Task item: Please return each entry in the listing exactly.

Data provided:
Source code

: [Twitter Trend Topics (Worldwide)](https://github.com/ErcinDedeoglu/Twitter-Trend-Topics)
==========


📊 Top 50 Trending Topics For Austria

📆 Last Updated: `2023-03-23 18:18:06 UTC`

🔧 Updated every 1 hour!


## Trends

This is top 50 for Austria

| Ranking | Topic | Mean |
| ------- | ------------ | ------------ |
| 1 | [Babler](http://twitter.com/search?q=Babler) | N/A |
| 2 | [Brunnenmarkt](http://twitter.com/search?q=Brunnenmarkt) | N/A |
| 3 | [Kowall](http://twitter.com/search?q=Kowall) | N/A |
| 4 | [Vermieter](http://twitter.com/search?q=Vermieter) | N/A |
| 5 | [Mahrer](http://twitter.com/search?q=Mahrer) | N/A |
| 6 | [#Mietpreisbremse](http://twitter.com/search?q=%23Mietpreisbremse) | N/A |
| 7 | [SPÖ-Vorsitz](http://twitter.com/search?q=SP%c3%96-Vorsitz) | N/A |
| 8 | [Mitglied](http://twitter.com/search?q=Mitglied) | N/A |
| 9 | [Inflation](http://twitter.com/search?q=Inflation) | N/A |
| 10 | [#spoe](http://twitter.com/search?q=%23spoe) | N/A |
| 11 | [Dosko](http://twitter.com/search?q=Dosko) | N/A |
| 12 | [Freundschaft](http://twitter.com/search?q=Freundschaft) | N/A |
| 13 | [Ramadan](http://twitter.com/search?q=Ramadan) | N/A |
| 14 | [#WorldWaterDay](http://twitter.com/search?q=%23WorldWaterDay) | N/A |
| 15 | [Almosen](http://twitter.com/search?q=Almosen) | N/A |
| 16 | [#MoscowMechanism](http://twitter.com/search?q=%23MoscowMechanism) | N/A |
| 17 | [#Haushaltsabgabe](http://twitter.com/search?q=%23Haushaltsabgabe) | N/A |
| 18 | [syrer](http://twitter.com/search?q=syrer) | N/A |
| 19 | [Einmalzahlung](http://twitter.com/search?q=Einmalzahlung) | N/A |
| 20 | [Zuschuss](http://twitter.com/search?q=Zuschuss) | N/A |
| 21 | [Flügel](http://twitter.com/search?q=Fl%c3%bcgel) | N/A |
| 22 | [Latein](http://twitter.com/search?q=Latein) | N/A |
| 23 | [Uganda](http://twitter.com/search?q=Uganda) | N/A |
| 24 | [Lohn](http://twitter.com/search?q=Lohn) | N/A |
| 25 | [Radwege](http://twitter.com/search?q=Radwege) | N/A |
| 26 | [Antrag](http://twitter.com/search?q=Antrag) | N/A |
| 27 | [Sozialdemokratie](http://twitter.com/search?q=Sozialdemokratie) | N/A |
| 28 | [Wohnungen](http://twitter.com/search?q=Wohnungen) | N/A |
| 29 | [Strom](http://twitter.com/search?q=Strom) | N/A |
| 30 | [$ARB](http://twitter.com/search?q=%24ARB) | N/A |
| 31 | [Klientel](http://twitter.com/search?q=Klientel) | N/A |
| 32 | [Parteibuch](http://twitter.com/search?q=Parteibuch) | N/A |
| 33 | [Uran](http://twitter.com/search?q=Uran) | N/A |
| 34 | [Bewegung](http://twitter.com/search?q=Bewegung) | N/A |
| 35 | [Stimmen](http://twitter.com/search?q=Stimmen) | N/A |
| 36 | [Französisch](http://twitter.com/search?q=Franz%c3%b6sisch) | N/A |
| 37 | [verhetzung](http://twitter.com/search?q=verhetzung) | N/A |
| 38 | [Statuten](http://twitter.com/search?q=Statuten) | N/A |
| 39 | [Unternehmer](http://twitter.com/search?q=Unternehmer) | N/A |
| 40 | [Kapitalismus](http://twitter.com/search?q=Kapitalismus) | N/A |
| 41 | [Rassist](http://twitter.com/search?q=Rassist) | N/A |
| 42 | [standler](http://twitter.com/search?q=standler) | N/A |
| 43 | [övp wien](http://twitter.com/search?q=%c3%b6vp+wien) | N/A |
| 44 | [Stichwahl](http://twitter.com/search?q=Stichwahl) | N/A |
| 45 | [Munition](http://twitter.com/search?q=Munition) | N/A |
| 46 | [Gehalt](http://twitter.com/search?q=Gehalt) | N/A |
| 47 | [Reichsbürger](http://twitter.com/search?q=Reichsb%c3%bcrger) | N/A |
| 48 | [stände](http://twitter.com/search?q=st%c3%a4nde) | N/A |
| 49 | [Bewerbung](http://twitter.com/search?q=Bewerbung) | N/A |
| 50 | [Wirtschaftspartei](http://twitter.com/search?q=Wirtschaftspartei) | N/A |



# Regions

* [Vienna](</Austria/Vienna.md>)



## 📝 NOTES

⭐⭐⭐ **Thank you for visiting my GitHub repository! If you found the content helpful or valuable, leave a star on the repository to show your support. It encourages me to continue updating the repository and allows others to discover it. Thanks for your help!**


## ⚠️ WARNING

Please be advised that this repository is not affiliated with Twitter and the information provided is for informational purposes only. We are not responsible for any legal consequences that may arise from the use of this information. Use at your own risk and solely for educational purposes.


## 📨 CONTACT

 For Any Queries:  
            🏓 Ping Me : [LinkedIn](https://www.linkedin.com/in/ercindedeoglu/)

Finished task:
Source code

: [Twitter Trend Topics (Worldwide)](https://github.com/ErcinDedeoglu/Twitter-Trend-Topics)
==========


📊 Top 50 Trending Topics For Austria

📆 Last Updated: `2023-03-23 18:18:06 UTC`

🔧 Updated every 1 hour!


## Trends

This is top 50 for Austria

| Ranking | Topic | Mean |
| ------- | ------------ | ------------ |
| 1 | [Babler](http://twitter.com/search?q=Babler) | N/A |
| 2 | [Brunnenmarkt](http://twitter.com/search?q=Brunnenmarkt) | N/A |
| 3 | [Kowall](http://twitter.com/search?q=Kowall) | N/A |
| 4 | [Vermieter](http://twitter.com/search?q=Vermieter) | N/A |
| 5 | [Mahrer](http://twitter.com/search?q=Mahrer) | N/A |
| 6 | [#Mietpreisbremse](http://twitter.com/search?q=%23Mietpreisbremse) | N/A |
| 7 | [SPÖ-Vorsitz](http://twitter.com/search?q=SP%c3%96-Vorsitz) | N/A |
| 8 | [Mitglied](http://twitter.com/search?q=Mitglied) | N/A |
| 9 | [Inflation](http://twitter.com/search?q=Inflation) | N/A |
| 10 | [#spoe](http://twitter.com/search?q=%23spoe) | N/A |
| 11 | [Dosko](http://twitter.com/search?q=Dosko) | N/A |
| 12 | [Freundschaft](http://twitter.com/search?q=Freundschaft) | N/A |
| 13 | [Ramadan](http://twitter.com/search?q=Ramadan) | N/A |
| 14 | [#WorldWaterDay](http://twitter.com/search?q=%23WorldWaterDay) | N/A |
| 15 | [Almosen](http://twitter.com/search?q=Almosen) | N/A |
| 16 | [#MoscowMechanism](http://twitter.com/search?q=%23MoscowMechanism) | N/A |
| 17 | [#Haushaltsabgabe](http://twitter.com/search?q=%23Haushaltsabgabe) | N/A |
| 18 | [syrer](http://twitter.com/search?q=syrer) | N/A |
| 19 | [Einmalzahlung](http://twitter.com/search?q=Einmalzahlung) | N/A |
| 20 | [Zuschuss](http://twitter.com/search?q=Zuschuss) | N/A |
| 21 | [Flügel](http://twitter.com/search?q=Fl%c3%bcgel) | N/A |
| 22 | [Latein](http://twitter.com/search?q=Latein) | N/A |
| 23 | [Uganda](http://twitter.com/search?q=Uganda) | N/A |
| 24 | [Lohn](http://twitter.com/search?q=Lohn) | N/A |
| 25 | [Radwege](http://twitter.com/search?q=Radwege) | N/A |
| 26 | [Antrag](http://twitter.com/search?q=Antrag) | N/A |
| 27 | [Sozialdemokratie](http://twitter.com/search?q=Sozialdemokratie) | N/A |
| 28 | [Wohnungen](http://twitter.com/search?q=Wohnungen) | N/A |
| 29 | [Strom](http://twitter.com/search?q=Strom) | N/A |
| 30 | [$ARB](http://twitter.com/search?q=%24ARB) | N/A |
| 31 | [Klientel](http://twitter.com/search?q=Klientel) | N/A |
| 32 | [Parteibuch](http://twitter.com/search?q=Parteibuch) | N/A |
| 33 | [Uran](http://twitter.com/search?q=Uran) | N/A |
| 34 | [Bewegung](http://twitter.com/search?q=Bewegung) | N/A |
| 35 | [Stimmen](http://twitter.com/search?q=Stimmen) | N/A |
| 36 | [Französisch](http://twitter.com/search?q=Franz%c3%b6sisch) | N/A |
| 37 | [verhetzung](http://twitter.com/search?q=verhetzung) | N/A |
| 38 | [Statuten](http://twitter.com/search?q=Statuten) | N/A |
| 39 | [Unternehmer](http://twitter.com/search?q=Unternehmer) | N/A |
| 40 | [Kapitalismus](http://twitter.com/search?q=Kapitalismus) | N/A |
| 41 | [Rassist](http://twitter.com/search?q=Rassist) | N/A |
| 42 | [standler](http://twitter.com/search?q=standler) | N/A |
| 43 | [övp wien](http://twitter.com/search?q=%c3%b6vp+wien) | N/A |
| 44 | [Stichwahl](http://twitter.com/search?q=Stichwahl) | N/A |
| 45 | [Munition](http://twitter.com/search?q=Munition) | N/A |
| 46 | [Gehalt](http://twitter.com/search?q=Gehalt) | N/A |
| 47 | [Reichsbürger](http://twitter.com/search?q=Reichsb%c3%bcrger) | N/A |
| 48 | [stände](http://twitter.com/search?q=st%c3%a4nde) | N/A |
| 49 | [Bewerbung](http://twitter.com/search?q=Bewerbung) | N/A |
| 50 | [Wirtschaftspartei](http://twitter.com/search?q=Wirtschaftspartei) | N/A |



# Regions

* [Vienna](</Austria/Vienna.md>)



## 📝 NOTES

⭐⭐⭐ **Thank you for visiting my GitHub repository! If you found the content helpful or valuable, leave a star on the repository to show your support. It encourages me to continue updating the repository and allows others to discover it. Thanks for your help!**


## ⚠️ WARNING

Please be advised that this repository is not affiliated with Twitter and the information provided is for informational purposes only. We are not responsible for any legal consequences that may arise from the use of this information. Use at your own risk and solely for educational purposes.


## 📨 CONTACT

 For Any Queries:  
            🏓 Ping Me : [LinkedIn](https://www.linkedin.com/in/ercindedeoglu/)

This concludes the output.